We really want a dog or puppy. But my working hours have ment it would be unfair. However I'm not currently working & feel mower the time. We have a cat so think a puppy may be better than a dog as we really don't want to upset the cat too much.

I'm currently trying to build my own business & only work 6hrs on a friday but need to and hope to get busier. How long can a dog be left alone for? Or does everyone who has dogs not work? I want to make sure we are doing the right thing! The dog/pup will obviously be walked before work and straight after but in the time between what do I do? Will the dog learn to hold itself? 

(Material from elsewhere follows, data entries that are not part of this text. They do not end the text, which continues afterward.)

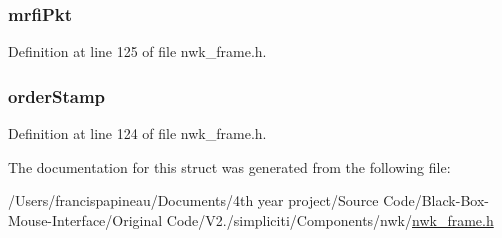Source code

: \hypertarget{structframeInfo__t_ac7a6c4fea11f56eda913e5c5b1092aa5}{
\subsubsection[{mrfi\-Pkt}]{ {\bf mrfi\-Pkt}}}\label{structframeInfo__t_ac7a6c4fea11f56eda913e5c5b1092aa5}


\-Definition at line 125 of file nwk\-\_\-frame.\-h.

\hypertarget{structframeInfo__t_a67b3ffbf7c3dc9ca9c1b6399c3e478a1}{
\subsubsection[{order\-Stamp}]{ {\bf order\-Stamp}}}\label{structframeInfo__t_a67b3ffbf7c3dc9ca9c1b6399c3e478a1}


\-Definition at line 124 of file nwk\-\_\-frame.\-h.



\-The documentation for this struct was generated from the following file\-:\begin{DoxyCompactItemize}
\item 
/\-Users/francispapineau/\-Documents/4th year project/\-Source Code/\-Black-\/\-Box-\/\-Mouse-\/\-Interface/\-Original Code/\-V2./simpliciti/\-Components/nwk/\hyperlink{nwk__frame_8h}{nwk\-\_\-frame.\-h}\end{DoxyCompactItemize}
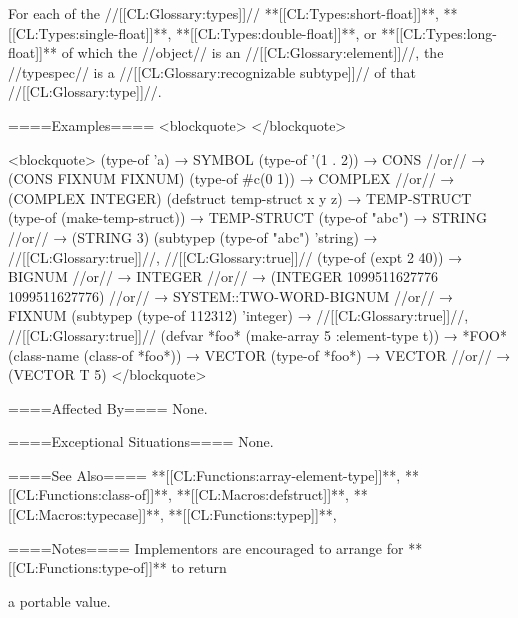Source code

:  For each of the //[[CL:Glossary:types]]// **[[CL:Types:short-float]]**, **[[CL:Types:single-float]]**, **[[CL:Types:double-float]]**, or **[[CL:Types:long-float]]** of which the //object// is an //[[CL:Glossary:element]]//, the //typespec// is a //[[CL:Glossary:recognizable subtype]]// of that //[[CL:Glossary:type]]//.

\endlist



====Examples====
<blockquote> </blockquote>

<blockquote> (type-of 'a) → SYMBOL (type-of '(1 . 2)) → CONS //or// → (CONS FIXNUM FIXNUM) (type-of #c(0 1)) → COMPLEX //or// → (COMPLEX INTEGER) (defstruct temp-struct x y z) → TEMP-STRUCT (type-of (make-temp-struct)) → TEMP-STRUCT (type-of "abc") → STRING //or// → (STRING 3) (subtypep (type-of "abc") 'string) → //[[CL:Glossary:true]]//, //[[CL:Glossary:true]]// (type-of (expt 2 40)) → BIGNUM //or// → INTEGER //or// → (INTEGER 1099511627776 1099511627776) //or// → SYSTEM::TWO-WORD-BIGNUM //or// → FIXNUM (subtypep (type-of 112312) 'integer) → //[[CL:Glossary:true]]//, //[[CL:Glossary:true]]// (defvar *foo* (make-array 5 :element-type t)) → *FOO* (class-name (class-of *foo*)) → VECTOR (type-of *foo*) → VECTOR //or// → (VECTOR T 5) </blockquote>

====Affected By====
None.

====Exceptional Situations====
None.

====See Also====
**[[CL:Functions:array-element-type]]**, **[[CL:Functions:class-of]]**, **[[CL:Macros:defstruct]]**, **[[CL:Macros:typecase]]**, **[[CL:Functions:typep]]**, {\secref\Types}

====Notes====
Implementors are encouraged to arrange for **[[CL:Functions:type-of]]** to return

a portable value.



    
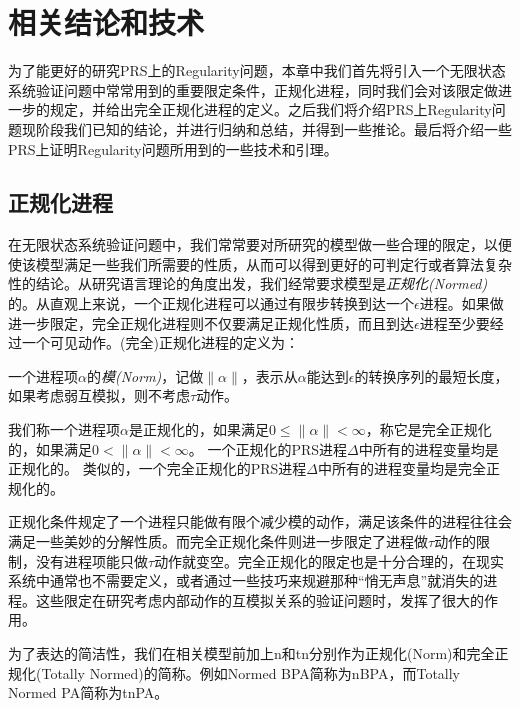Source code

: 
\chapter{相关结论和技术}
\label{chap:relat}

为了能更好的研究PRS上的Regularity问题，本章中我们首先将引入一个无限状态系统验证问题中常常用到的重要限定条件，正规化进程，同时我们会对该限定做进一步的规定，并给出完全正规化进程的定义。之后我们将介绍PRS上Regularity问题现阶段我们已知的结论，并进行归纳和总结，并得到一些推论。最后将介绍一些PRS上证明Regularity问题所用到的一些技术和引理。


\section{正规化进程}
\label{sec:norm}
 
在无限状态系统验证问题中，我们常常要对所研究的模型做一些合理的限定，以便使该模型满足一些我们所需要的性质，从而可以得到更好的可判定行或者算法复杂性的结论。从研究语言理论的角度出发，我们经常要求模型是\emph{正规化(Normed)}的。从直观上来说，一个正规化进程可以通过有限步转换到达一个$\epsilon$进程。如果做进一步限定，完全正规化进程则不仅要满足正规化性质，而且到达$\epsilon$进程至少要经过一个可见动作。(完全)正规化进程的定义为：

\begin{defn}\label{def:norm}
一个进程项$\alpha$的\emph{模(Norm)}，记做$\|\alpha\|$，表示从$\alpha$能达到$\epsilon$的转换序列的最短长度，如果考虑弱互模拟，则不考虑$\tau$动作。

我们称一个进程项$\alpha$是正规化的，如果满足$0\leq\|\alpha\|<\infty$，称它是完全正规化的，如果满足$0<\|\alpha\|<\infty$。
一个正规化的PRS进程$\Delta$中所有的进程变量均是正规化的。
类似的，一个完全正规化的PRS进程$\Delta$中所有的进程变量均是完全正规化的。
\end{defn}

正规化条件规定了一个进程只能做有限个减少模的动作，满足该条件的进程往往会满足一些美妙的分解性质。而完全正规化条件则进一步限定了进程做$\tau$动作的限制，没有进程项能只做$\tau$动作就变空。完全正规化的限定也是十分合理的，在现实系统中通常也不需要定义，或者通过一些技巧来规避那种``悄无声息''就消失的进程。这些限定在研究考虑内部动作的互模拟关系的验证问题时，发挥了很大的作用。

为了表达的简洁性，我们在相关模型前加上n和tn分别作为正规化(Norm)和完全正规化(Totally Normed)的简称。例如Normed BPA简称为nBPA，而Totally Normed PA简称为tnPA。


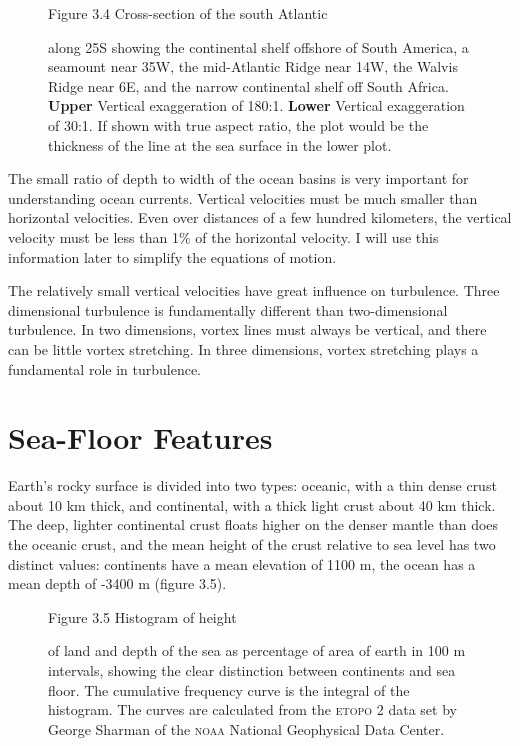 \begin{figure}[t!]
\footnotesize
Figure 3.4 Cross-section of the south Atlantic\rule{0pt}{3ex} along 25\degrees S
showing the continental shelf offshore of South America, a seamount near
35\degrees W, the mid-Atlantic Ridge near 14\degrees W, the Walvis Ridge
near 6\degrees E, and the narrow continental shelf off South Africa.
\textbf{Upper} Vertical exaggeration of 180:1. \textbf{Lower} Vertical
exaggeration of 30:1. If shown with true aspect ratio, the plot would be the
thickness of the line at the sea surface in the lower plot.
\label{fig:bathy}
\vspace{-4ex}
\end{figure}

The small ratio of depth to width of the ocean basins is very important for understanding ocean currents. Vertical velocities must be much smaller than horizontal velocities. Even over distances of a few hundred kilometers, the vertical velocity must be less than 1\% of the horizontal velocity. I will use this information later to simplify the equations of motion.

The relatively small vertical velocities have great influence on
turbulence. Three dimensional turbulence is fundamentally
different than two-dimensional turbulence. In two dimensions,
vortex lines must always be vertical, and there can be little vortex stretching. In three
dimensions, vortex stretching plays a fundamental role in turbulence.

\section{Sea-Floor Features}
Earth's rocky surface is divided into two types: oceanic, with a thin
dense crust about 10 km thick, and continental, with a thick light crust about
40 km thick. The deep, lighter continental crust floats higher on the denser
mantle than does the oceanic crust, and the mean height of the crust relative to
sea level has two distinct values: continents have a mean elevation of 1100 m, the
ocean has a mean depth of -3400 m (figure 3.5).

\begin{figure}[t!]
\footnotesize
Figure 3.5 Histogram of height\rule{0pt}{3ex} of land and depth of the sea as percentage of area of earth in 100 m intervals, showing the clear distinction between continents and sea floor. The cumulative frequency curve is the integral of the histogram. The curves are calculated from the \textsc{etopo} 2 data set by George Sharman of the \textsc{noaa} National Geophysical Data Center. 
\label{fig:depth-r}
\vspace{-3ex}
\end{figure}

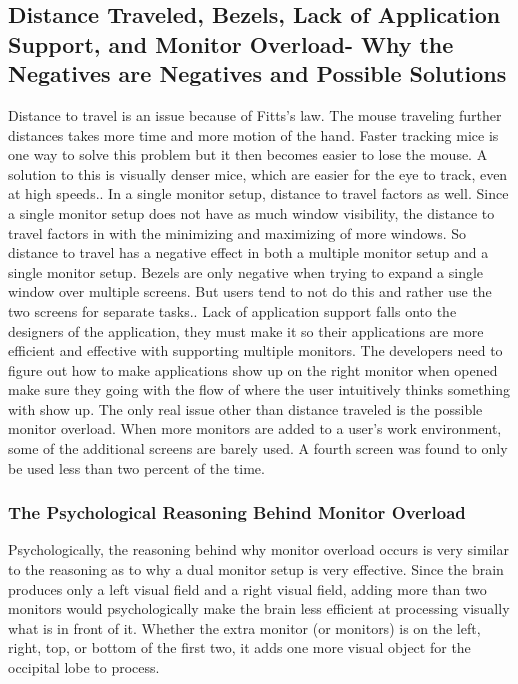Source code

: \documentclass[a4paper]{article}
\begin{document}
\subsection{Distance Traveled, Bezels, Lack of Application Support, and Monitor Overload- Why the Negatives are Negatives and Possible Solutions}
Distance to travel is an issue because of Fitts's law. The mouse traveling further distances takes more time and more motion of the hand. Faster tracking mice is one way to solve this problem but it then becomes easier to lose the mouse. A solution to this is visually denser mice, which are easier for the eye to track, even at high speeds.\cite{Truemper}. In a single monitor setup, distance to travel factors as well. Since a single monitor setup does not have as much window visibility, the distance to travel factors in with the minimizing and maximizing of more windows. So distance to travel has a negative effect in both a multiple monitor setup and a single monitor setup. Bezels are only negative when trying to expand a single window over multiple screens. But users tend to not do this and rather use the two screens for separate tasks.\cite{Grudin}. Lack of application support falls onto the designers of the application, they must make it so their applications are more efficient and effective with supporting multiple monitors. The developers need to figure out how to make applications show up on the right monitor when opened make sure they going with the flow of where the user intuitively thinks something with show up.\cite{Grudin} The only real issue other than distance traveled is the possible monitor overload. When more monitors are added to a user's work environment, some of the additional screens are barely used. A fourth screen was found to only be used less than two percent of the time.\cite{Truemper}
\subsubsection{The Psychological Reasoning Behind Monitor Overload}
Psychologically, the reasoning behind why monitor overload occurs is very similar to the reasoning as to why a dual monitor setup is very effective. Since the brain produces only a left visual field and a right visual field, adding more than two monitors would psychologically make the brain less efficient at processing visually what is in front of it. Whether the extra monitor (or monitors) is on the left, right, top, or bottom of the first two, it adds one more visual object for the occipital lobe to process.
\end{document}
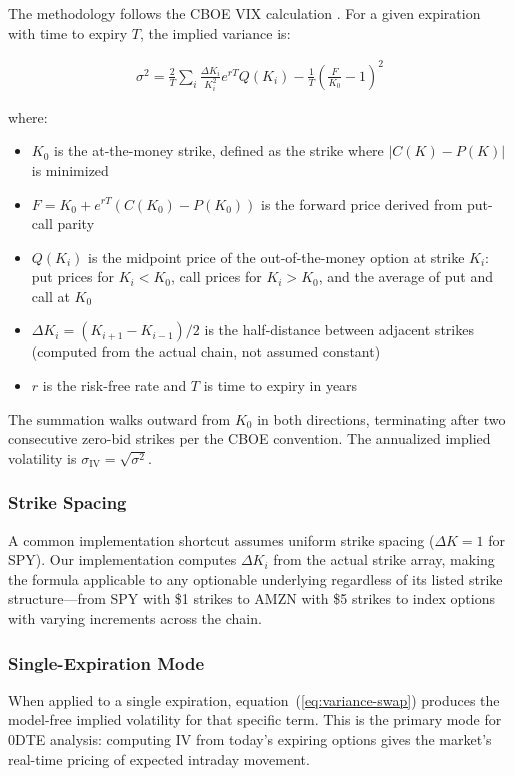 \documentclass[11pt, a4paper]{article}
\begin{document}
The methodology follows the CBOE VIX calculation \cite{cboe2023vix}. For a given expiration with time to expiry $T$, the implied variance is:

\begin{align}
\sigma^2 = \frac{2}{T} \sum_i \frac{\Delta K_i}{K_i^2} e^{rT} Q(K_i) - \frac{1}{T}\left(\frac{F}{K_0} - 1\right)^2
\label{eq:variance-swap}
\end{align}

where:
\begin{itemize}
    \item $K_0$ is the at-the-money strike, defined as the strike where $|C(K) - P(K)|$ is minimized
    \item $F = K_0 + e^{rT}(C(K_0) - P(K_0))$ is the forward price derived from put-call parity
    \item $Q(K_i)$ is the midpoint price of the out-of-the-money option at strike $K_i$: put prices for $K_i < K_0$, call prices for $K_i > K_0$, and the average of put and call at $K_0$
    \item $\Delta K_i = (K_{i+1} - K_{i-1})/2$ is the half-distance between adjacent strikes (computed from the actual chain, not assumed constant)
    \item $r$ is the risk-free rate and $T$ is time to expiry in years
\end{itemize}

The summation walks outward from $K_0$ in both directions, terminating after two consecutive zero-bid strikes per the CBOE convention. The annualized implied volatility is $\sigma_{\text{IV}} = \sqrt{\sigma^2}$.

\subsubsection{Strike Spacing}

A common implementation shortcut assumes uniform strike spacing ($\Delta K = 1$ for SPY). Our implementation computes $\Delta K_i$ from the actual strike array, making the formula applicable to any optionable underlying regardless of its listed strike structure---from SPY with \$1 strikes to AMZN with \$5 strikes to index options with varying increments across the chain.

\subsubsection{Single-Expiration Mode}

When applied to a single expiration, equation~(\ref{eq:variance-swap}) produces the model-free implied volatility for that specific term. This is the primary mode for 0DTE analysis: computing IV from today's expiring options gives the market's real-time pricing of expected intraday movement.
\end{document}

Any doggy owners out there who can shed light I would appreciate it. Xxx


----------



## jes4 (Aug 18, 2007)

Hi, 

We have two dogs (boxers) , now 7 and 5 years old - but casting my mind back to the puppy stage..... we didn't leave ours for more than 2/3 hours. When we got our first one as a puppy, we were able to spend 2 months with one or other of us at home with him all the time, and we got him house trained v quickly - but when they are little they do need to go out for lots of wees and need lots of attention or they can create havoc! Our 2nd dog wasn't quite so succesful! We were having to clear up after him (normally wee & poo!) every single morning, lunch, and afternoon if we left him for more than a couple of hours. Drove us mad and it took 18months to get him properly trained (he's still the naughty one!) 

Now they're older, they can hang on for hours and hours, but i still don't like to leave them for more than 4/5 hours whilst we're both out or at work. We have a dog walker who comes and takes them out when we're both at work all day.  ( I leave at 8am and DH gets home about 4, so dog walker comes around midday and they get a good walk. )

On the day you have to work, do you know anyone who could come in and let puppy out and have a play/give it some attention? (Our 2nd dog did eat his way through our kitchen whenever he got bored and really needed lots of attention!)

Good luck with your decision! I can't see us ever being without dogs now - they really do become part of the family!
jesXXX


----------